Data sources: PubMed, Ovid MEDLINE, SPORTDiscus, CINAHL, and Cochrane Library in English from the earliest entry points to August 2009 using the search terms aural, core body temperature, core temperature, exercise, rectal, temperature, thermistor, thermometer, thermometry, and tympanic. Study Selection: Original research articles that met these criteria were included: (1) concurrent measurement of T(re) and T(au) in participants during exercise, (2) minimum mean temperature that reached 38°C by at least 1 technique during or after exercise, and (3) report of means, standard deviations, and sample sizes.
Data extraction: Nine articles were included, and 3 independent reviewers scored these articles using the Physiotherapy Evidence Database (PEDro) scale (mean = 5.1 ± 0.4). Data were divided into time periods pre-exercise, during exercise (30 to 180 minutes), and postexercise, as well as T(re) ranges <37.99°C, 38.00°C to 38.99°C, and >39.00°C. Means and standard deviations for both measurement techniques were provided at all time intervals reported. Meta-analysis was performed to determine pooled and weighted mean differences between T(re) and T(au).

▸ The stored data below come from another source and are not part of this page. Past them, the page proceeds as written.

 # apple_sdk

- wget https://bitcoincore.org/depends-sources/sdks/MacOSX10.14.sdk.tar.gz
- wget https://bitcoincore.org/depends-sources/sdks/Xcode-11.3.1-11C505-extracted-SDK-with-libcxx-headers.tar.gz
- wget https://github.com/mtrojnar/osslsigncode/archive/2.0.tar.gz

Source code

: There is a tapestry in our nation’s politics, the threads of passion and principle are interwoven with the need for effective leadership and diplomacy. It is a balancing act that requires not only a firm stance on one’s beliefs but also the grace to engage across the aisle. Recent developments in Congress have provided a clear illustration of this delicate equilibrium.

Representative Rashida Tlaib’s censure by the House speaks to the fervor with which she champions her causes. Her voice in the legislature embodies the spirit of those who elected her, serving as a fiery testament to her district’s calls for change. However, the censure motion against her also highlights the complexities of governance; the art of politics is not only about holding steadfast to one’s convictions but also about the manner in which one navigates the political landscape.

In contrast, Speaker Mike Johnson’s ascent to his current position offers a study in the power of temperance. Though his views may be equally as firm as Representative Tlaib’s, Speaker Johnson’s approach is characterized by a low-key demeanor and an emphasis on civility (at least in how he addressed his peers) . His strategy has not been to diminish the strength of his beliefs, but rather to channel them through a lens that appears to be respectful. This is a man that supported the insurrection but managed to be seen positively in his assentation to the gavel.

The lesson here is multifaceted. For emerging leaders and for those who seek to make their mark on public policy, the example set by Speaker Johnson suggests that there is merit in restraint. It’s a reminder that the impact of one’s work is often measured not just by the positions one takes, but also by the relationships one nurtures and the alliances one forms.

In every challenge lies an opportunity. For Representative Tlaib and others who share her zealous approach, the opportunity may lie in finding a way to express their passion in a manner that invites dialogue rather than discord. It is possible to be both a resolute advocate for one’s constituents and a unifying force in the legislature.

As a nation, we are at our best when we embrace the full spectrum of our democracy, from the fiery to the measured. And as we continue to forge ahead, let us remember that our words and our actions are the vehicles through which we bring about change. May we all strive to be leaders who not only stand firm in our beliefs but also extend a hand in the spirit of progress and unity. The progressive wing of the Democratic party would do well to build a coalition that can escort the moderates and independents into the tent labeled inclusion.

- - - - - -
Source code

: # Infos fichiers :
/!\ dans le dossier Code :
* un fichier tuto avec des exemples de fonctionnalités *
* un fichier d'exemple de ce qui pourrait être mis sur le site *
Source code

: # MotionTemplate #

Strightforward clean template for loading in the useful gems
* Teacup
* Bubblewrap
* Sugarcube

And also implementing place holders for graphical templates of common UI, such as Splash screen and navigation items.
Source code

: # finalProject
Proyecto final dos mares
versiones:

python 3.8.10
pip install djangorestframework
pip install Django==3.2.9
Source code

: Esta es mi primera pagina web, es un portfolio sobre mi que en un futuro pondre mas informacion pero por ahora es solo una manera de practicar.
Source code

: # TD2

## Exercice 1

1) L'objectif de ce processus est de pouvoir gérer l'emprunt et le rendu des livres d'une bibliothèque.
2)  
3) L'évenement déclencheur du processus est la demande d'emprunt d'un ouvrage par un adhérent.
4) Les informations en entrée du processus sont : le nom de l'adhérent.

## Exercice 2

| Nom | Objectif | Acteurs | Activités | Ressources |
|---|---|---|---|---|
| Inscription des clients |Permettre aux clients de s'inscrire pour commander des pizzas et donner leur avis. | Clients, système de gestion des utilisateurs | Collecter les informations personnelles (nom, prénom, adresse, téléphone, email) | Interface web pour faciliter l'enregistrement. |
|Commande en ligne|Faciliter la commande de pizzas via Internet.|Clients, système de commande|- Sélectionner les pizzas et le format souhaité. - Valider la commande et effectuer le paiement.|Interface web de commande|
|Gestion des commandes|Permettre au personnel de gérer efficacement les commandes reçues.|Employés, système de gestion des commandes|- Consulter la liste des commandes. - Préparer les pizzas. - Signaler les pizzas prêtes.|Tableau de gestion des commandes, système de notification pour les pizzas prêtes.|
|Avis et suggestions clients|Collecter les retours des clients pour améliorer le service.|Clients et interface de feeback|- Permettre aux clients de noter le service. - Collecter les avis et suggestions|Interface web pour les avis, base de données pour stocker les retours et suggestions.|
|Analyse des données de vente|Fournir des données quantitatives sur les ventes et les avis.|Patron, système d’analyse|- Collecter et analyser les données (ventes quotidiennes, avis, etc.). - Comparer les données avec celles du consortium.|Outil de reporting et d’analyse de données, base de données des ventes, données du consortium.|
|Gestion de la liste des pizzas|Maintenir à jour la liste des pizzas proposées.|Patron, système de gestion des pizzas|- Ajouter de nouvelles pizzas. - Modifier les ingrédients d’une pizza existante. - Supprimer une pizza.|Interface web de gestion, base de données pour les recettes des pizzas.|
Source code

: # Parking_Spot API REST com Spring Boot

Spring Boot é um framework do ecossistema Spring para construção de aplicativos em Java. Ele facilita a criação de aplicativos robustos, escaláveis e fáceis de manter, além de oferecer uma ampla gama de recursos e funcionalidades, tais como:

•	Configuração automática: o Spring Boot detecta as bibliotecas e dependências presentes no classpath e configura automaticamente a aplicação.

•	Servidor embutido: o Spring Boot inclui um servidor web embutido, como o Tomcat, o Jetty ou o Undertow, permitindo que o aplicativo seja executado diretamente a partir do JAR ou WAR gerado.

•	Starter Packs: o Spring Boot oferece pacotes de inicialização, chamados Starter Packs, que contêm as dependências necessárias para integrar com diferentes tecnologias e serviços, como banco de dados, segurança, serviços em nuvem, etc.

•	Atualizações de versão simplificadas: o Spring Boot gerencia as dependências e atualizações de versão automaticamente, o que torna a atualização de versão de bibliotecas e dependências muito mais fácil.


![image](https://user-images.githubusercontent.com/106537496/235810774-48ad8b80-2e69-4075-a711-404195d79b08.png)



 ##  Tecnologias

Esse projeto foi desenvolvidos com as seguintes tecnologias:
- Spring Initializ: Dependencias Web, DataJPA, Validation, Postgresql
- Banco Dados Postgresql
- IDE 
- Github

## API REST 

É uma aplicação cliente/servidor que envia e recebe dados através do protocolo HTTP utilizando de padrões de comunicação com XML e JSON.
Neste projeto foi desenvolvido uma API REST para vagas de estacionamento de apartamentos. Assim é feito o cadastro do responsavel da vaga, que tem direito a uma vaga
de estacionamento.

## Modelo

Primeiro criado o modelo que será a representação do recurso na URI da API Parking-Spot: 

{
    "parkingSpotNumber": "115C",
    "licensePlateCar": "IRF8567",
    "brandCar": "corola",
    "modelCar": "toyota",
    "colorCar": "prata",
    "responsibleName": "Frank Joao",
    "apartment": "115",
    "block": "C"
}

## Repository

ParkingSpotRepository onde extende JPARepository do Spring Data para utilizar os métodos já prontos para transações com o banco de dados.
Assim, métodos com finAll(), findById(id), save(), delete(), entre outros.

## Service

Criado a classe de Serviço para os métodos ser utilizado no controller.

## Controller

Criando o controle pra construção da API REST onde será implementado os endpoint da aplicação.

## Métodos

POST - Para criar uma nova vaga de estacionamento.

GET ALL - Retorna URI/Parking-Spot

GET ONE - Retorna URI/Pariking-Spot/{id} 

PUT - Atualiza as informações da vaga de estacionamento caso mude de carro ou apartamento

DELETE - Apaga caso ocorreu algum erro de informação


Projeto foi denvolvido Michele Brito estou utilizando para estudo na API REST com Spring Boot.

Data synthesis: The T(re) was conclusively higher than the T(au) pre-exercise (mean difference [MD] = 0.27°C, 95% confidence interval [CI] = 0.15°C, 0.39°C), during exercise (MD = 0.96°C, 95% CI = 0.84°C, 1.08°C), and postexercise (MD = 0.71°C, 95% CI = 0.65°C, 0.78°C). As T(re) measures increased, the magnitude of difference between the techniques also increased with an MD of 0.59°C (95% CI = 0.53°C, 0.65°C) when T(re) was <38°C; 0.79°C (95% CI = 0.72°C, 0.86°C) when T(re) was between 38.0°C and 38.99°C; and 1.72°C (95% CI = 1.54°, 1.91°C) when T(re) was >39.0°C.
Conclusions: The T(re) was consistently greater than T(au) when T(core) was measured in hyperthermic individuals before, during, and postexercise. As T(core) increased, T(au) appeared to underestimate T(core) as determined by T(re). Clinicians should be aware of this critical difference in temperature magnitude between these measurement techniques when assessing T(core) in hyperthermic individuals during or postexercise.